Mark your calendar for October 18; it will be the date of our Annual Meeting. It is the first time we are holding it at this time of the year. A year ago, we changed when our fiscal year ends. It runs now from September 1 through August 31.

We invite you to join us on Zoom following the Sunday Celebration Service. Not only has the date changed, but so has the format due to COVID-19. This is an invitation to all!

I am glad that I decided to focus on the book See No Stranger: A Memoir and Manifesto of Revolutionary Love written by Valarie Kaur. I find it to be appropriate for the times we are in right now.

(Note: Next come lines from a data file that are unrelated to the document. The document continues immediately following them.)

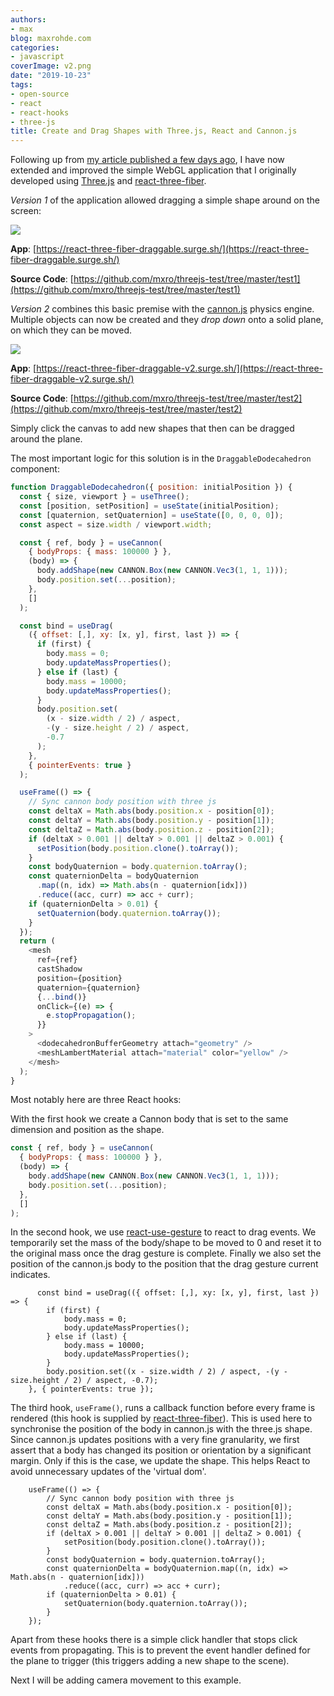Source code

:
 ```yaml
---
authors:
- max
blog: maxrohde.com
categories:
- javascript
coverImage: v2.png
date: "2019-10-23"
tags:
- open-source
- react
- react-hooks
- three-js
title: Create and Drag Shapes with Three.js, React and Cannon.js
---
```


Following up from [my article published a few days ago](https://maxrohde.com/2019/10/19/creating-a-draggable-shape-with-react-three-fiber/), I have now extended and improved the simple WebGL application that I originally developed using [Three.js](https://threejs.org/) and [react-three-fiber](https://github.com/react-spring/react-three-fiber).

_Version 1_ of the application allowed dragging a simple shape around on the screen:

![](https://nexnet.files.wordpress.com/2019/10/v1.png?w=909)

**App**: [https://react-three-fiber-draggable.surge.sh/](https://react-three-fiber-draggable.surge.sh/)

**Source Code**: [https://github.com/mxro/threejs-test/tree/master/test1](https://github.com/mxro/threejs-test/tree/master/test1)

_Version 2_ combines this basic premise with the [cannon.js](https://schteppe.github.io/cannon.js/) physics engine. Multiple objects can now be created and they _drop down_ onto a solid plane, on which they can be moved.

![](https://nexnet.files.wordpress.com/2019/10/v2.png?w=1024)

**App**: [https://react-three-fiber-draggable-v2.surge.sh/](https://react-three-fiber-draggable-v2.surge.sh/)

**Source Code**: [https://github.com/mxro/threejs-test/tree/master/test2](https://github.com/mxro/threejs-test/tree/master/test2)

Simply click the canvas to add new shapes that then can be dragged around the plane.

The most important logic for this solution is in the `DraggableDodecahedron` component:

```javascript
function DraggableDodecahedron({ position: initialPosition }) {
  const { size, viewport } = useThree();
  const [position, setPosition] = useState(initialPosition);
  const [quaternion, setQuaternion] = useState([0, 0, 0, 0]);
  const aspect = size.width / viewport.width;

  const { ref, body } = useCannon(
    { bodyProps: { mass: 100000 } },
    (body) => {
      body.addShape(new CANNON.Box(new CANNON.Vec3(1, 1, 1)));
      body.position.set(...position);
    },
    []
  );

  const bind = useDrag(
    ({ offset: [,], xy: [x, y], first, last }) => {
      if (first) {
        body.mass = 0;
        body.updateMassProperties();
      } else if (last) {
        body.mass = 10000;
        body.updateMassProperties();
      }
      body.position.set(
        (x - size.width / 2) / aspect,
        -(y - size.height / 2) / aspect,
        -0.7
      );
    },
    { pointerEvents: true }
  );

  useFrame(() => {
    // Sync cannon body position with three js
    const deltaX = Math.abs(body.position.x - position[0]);
    const deltaY = Math.abs(body.position.y - position[1]);
    const deltaZ = Math.abs(body.position.z - position[2]);
    if (deltaX > 0.001 || deltaY > 0.001 || deltaZ > 0.001) {
      setPosition(body.position.clone().toArray());
    }
    const bodyQuaternion = body.quaternion.toArray();
    const quaternionDelta = bodyQuaternion
      .map((n, idx) => Math.abs(n - quaternion[idx]))
      .reduce((acc, curr) => acc + curr);
    if (quaternionDelta > 0.01) {
      setQuaternion(body.quaternion.toArray());
    }
  });
  return (
    <mesh
      ref={ref}
      castShadow
      position={position}
      quaternion={quaternion}
      {...bind()}
      onClick={(e) => {
        e.stopPropagation();
      }}
    >
      <dodecahedronBufferGeometry attach="geometry" />
      <meshLambertMaterial attach="material" color="yellow" />
    </mesh>
  );
}
```

Most notably here are three React hooks:

With the first hook we create a Cannon body that is set to the same dimension and position as the shape.

```javascript
const { ref, body } = useCannon(
  { bodyProps: { mass: 100000 } },
  (body) => {
    body.addShape(new CANNON.Box(new CANNON.Vec3(1, 1, 1)));
    body.position.set(...position);
  },
  []
);
```

In the second hook, we use [react-use-gesture](https://github.com/react-spring/react-use-gesture) to react to drag events. We temporarily set the mass of the body/shape to be moved to 0 and reset it to the original mass once the drag gesture is complete. Finally we also set the position of the cannon.js body to the position that the drag gesture current indicates.

```
      const bind = useDrag(({ offset: [,], xy: [x, y], first, last }) => {
        if (first) {
            body.mass = 0;
            body.updateMassProperties();
        } else if (last) {
            body.mass = 10000;
            body.updateMassProperties();
        }
        body.position.set((x - size.width / 2) / aspect, -(y - size.height / 2) / aspect, -0.7);
    }, { pointerEvents: true });
```

The third hook, `useFrame()`, runs a callback function before every frame is rendered (this hook is supplied by [react-three-fiber](https://github.com/react-spring/react-three-fiber)). This is used here to synchronise the position of the body in cannon.js with the three.js shape. Since cannon.js updates positions with a very fine granularity, we first assert that a body has changed its position or orientation by a significant margin. Only if this is the case, we update the shape. This helps React to avoid unnecessary updates of the 'virtual dom'.

```
    useFrame(() => {
        // Sync cannon body position with three js
        const deltaX = Math.abs(body.position.x - position[0]);
        const deltaY = Math.abs(body.position.y - position[1]);
        const deltaZ = Math.abs(body.position.z - position[2]);
        if (deltaX > 0.001 || deltaY > 0.001 || deltaZ > 0.001) {
            setPosition(body.position.clone().toArray());
        }
        const bodyQuaternion = body.quaternion.toArray();
        const quaternionDelta = bodyQuaternion.map((n, idx) => Math.abs(n - quaternion[idx]))
            .reduce((acc, curr) => acc + curr);
        if (quaternionDelta > 0.01) {
            setQuaternion(body.quaternion.toArray());
        }
    });
```

Apart from these hooks there is a simple click handler that stops click events from propagating. This is to prevent the event handler defined for the plane to trigger (this triggers adding a new shape to the scene).

Next I will be adding camera movement to this example.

I want to share from the chapter on “Fight” that I didn’t speak of on Sunday. Valarie is sharing about the spring of 2003 when our country was preparing to go into Iraq after 9/11. She was a student at Stanford and recounts an evening where Dr. Martin Luther King, Jr came alive at a one-man production. She says when she returned to her dorm room her skin tingled and her throat ached as if her words were stuck.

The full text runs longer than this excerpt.